One Response to “The Moviegoings Podcast #1: Signs

  1. Ok, So I’ll have a go at this. I have to first say that my comments wold probably be more accurate if I went back and watched the movie first. But since I’m not going to be able to do that, I will just give you my thoughts based upon what I remember. I dont have much to say anyway, so I dont think going back and watching the film is warranted, here. Before I start, let me comment on your podcast as a whole. I enjoyed it, giving it an 8 out of 10. I think the only thing that would have made it better was if you guys had stuck more to the movie rather than go off on Night’s career. I found myself losing interest and getting a bit distracted during those moments but found myself more into the discussion as you talked about Signs, specifically. But I realize that its just a casual discussion and veering off the road is bound to happen, especially when some of that is relates back to some of the movie discussion. So, this is probably a moot point. Ok, couple things:

    1. The Village. Since we *did* go into this in the podcast, I’d like to comment on it just a bit. I cant remember if you guys gave your overall impression of the movie or not, but what stuck out in my mind was that, as Micah (I think) stated, it suffered from a very unfortunate marketing campaign that set everyone up for disappointment. I myself too, was disappointed – the FIRST time I watched it. Given it’s predecessors, having our expectations managed improperly, and what you guys described as it “being a contrived situation (the plot),” I’d agree that it was a big disappointment – again, the FIRST time I saw it. However, every other time after that I found it to be quite enjoyable. Why? Few reasons. Despite it’s aforementioned failures and disappointments, I find that the movie has other things going very well for it. Music, gorgeous and fitting. Cinematography, at times, very compelling and also fitting. Acting. Great. Dialogue, not the best, but still good. Character arc, yes, I think it was there for the elders. They had all experienced great deals of pain, and were willing to go to extreme lengths to protect themselves. I can identify. Overall, I think the film was a beautiful film, aesthetically and otherwise. There are other things I could say about it, but perhaps I will save them for later.

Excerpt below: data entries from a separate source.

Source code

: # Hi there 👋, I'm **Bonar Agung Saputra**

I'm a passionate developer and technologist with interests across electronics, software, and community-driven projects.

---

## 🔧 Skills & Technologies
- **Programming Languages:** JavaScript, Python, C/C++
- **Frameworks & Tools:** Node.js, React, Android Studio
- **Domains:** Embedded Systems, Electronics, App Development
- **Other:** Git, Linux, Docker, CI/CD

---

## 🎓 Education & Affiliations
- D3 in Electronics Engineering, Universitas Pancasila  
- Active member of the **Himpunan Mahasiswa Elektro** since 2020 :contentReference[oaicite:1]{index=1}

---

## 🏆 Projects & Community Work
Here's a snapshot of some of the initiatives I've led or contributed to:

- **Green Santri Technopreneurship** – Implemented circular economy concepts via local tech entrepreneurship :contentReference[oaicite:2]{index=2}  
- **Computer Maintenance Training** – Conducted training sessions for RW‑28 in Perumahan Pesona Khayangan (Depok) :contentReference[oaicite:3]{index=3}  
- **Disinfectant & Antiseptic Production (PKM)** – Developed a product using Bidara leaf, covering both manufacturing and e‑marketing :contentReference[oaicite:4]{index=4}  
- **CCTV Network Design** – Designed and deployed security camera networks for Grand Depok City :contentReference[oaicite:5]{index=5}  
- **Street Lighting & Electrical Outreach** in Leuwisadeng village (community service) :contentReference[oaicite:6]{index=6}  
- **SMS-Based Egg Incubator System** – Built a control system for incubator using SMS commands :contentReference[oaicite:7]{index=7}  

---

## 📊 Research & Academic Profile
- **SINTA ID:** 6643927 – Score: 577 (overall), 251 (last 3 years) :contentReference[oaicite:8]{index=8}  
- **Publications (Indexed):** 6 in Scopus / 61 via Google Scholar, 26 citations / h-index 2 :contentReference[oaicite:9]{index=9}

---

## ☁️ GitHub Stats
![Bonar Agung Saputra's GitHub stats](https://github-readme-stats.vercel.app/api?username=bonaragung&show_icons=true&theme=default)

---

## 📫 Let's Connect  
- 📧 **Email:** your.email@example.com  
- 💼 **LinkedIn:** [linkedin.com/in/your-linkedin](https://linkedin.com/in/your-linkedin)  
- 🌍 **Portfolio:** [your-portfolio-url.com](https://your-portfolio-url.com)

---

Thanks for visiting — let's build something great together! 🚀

    2. Is Signs a Christian film? No? Yes? Maybe. My first thought was that it was a film about general faith in Christian wrapping. More accurately, I think Night (or the producers) wanted to tell a story that appealed to everyone, and thought…”hmmm…how do we wrap this in a familiar context….ah! yes! Catholicism. Thats a pretty normal religion, right?” Or at least thats how it came off to me. Now, on execution. Mel Gibsons character arc was essentially “how can God let this happen to me? Im done with Faith, I’m mad at God. Im no longer a priest.” In the end, the moral of the story is for the religious: “God is sovereign over all affairs, even if we cant fully comprehend why things happen.” And for the non religious: Everything happens for a reason. So, is it Christian? Sure. Is it non Christian? Sure. Is the sovereignty of God a Biblical theme? Yes. But is it the main theme in this film? I dont think so. I think this was more a film about faith, which is not limited to Christianity. And since the main character happened to be a Catholic priest, we are quick to say “ah, yes so I get it God is sovereign and in control. Just like my Sunday School teacher taught me. This is a Christian film.” But in the way the plot rolls out, I feel it was more just a film about fate, faith, or “everything happens for a reason.” This film is a film about faith, even if it does, by accident, come off as Christian. Or at least that’s what I think the producers wanted.